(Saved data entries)
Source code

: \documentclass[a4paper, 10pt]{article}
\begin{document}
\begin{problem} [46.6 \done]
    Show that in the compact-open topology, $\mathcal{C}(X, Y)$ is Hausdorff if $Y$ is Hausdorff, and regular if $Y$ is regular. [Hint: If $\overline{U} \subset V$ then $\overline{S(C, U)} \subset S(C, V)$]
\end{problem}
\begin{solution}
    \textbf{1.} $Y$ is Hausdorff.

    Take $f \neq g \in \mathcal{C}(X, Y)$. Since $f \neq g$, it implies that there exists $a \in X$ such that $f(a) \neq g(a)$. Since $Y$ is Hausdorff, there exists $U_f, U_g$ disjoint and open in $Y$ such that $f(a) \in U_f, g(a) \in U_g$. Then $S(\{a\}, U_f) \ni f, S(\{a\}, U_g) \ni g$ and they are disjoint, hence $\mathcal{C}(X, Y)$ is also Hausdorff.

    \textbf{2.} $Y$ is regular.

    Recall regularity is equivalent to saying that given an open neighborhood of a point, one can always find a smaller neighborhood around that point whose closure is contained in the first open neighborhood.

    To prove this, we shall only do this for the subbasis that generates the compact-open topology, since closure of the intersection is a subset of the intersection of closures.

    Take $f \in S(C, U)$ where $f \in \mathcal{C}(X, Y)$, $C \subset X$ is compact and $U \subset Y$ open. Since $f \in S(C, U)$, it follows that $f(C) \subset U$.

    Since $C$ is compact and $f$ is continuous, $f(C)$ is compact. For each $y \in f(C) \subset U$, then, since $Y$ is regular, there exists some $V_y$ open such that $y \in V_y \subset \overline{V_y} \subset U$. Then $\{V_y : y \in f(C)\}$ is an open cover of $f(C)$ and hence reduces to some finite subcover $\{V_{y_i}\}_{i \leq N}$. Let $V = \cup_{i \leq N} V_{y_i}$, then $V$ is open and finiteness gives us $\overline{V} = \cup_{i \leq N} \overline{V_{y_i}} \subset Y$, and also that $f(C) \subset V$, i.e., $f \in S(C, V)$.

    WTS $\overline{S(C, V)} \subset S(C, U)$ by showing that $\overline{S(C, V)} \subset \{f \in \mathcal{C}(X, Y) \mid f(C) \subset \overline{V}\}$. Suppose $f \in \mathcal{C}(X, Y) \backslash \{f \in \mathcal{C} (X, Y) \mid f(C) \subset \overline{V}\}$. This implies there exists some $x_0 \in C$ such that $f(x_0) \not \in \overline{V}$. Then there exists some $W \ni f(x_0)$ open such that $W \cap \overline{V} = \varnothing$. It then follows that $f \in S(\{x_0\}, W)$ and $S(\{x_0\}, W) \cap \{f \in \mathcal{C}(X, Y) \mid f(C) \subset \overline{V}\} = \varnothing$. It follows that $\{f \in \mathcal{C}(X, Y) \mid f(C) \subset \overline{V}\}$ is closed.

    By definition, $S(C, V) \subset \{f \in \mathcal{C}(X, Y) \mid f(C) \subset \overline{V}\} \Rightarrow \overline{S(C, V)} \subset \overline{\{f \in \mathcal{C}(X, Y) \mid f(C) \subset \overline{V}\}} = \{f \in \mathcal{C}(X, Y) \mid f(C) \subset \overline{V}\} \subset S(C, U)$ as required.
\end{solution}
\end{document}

- WHAT THE TASK REQUIRES -
Reply with nothing but the count of lines in the entries above that contain "textbf".

- OUTPUT FOR THIS TASK -
2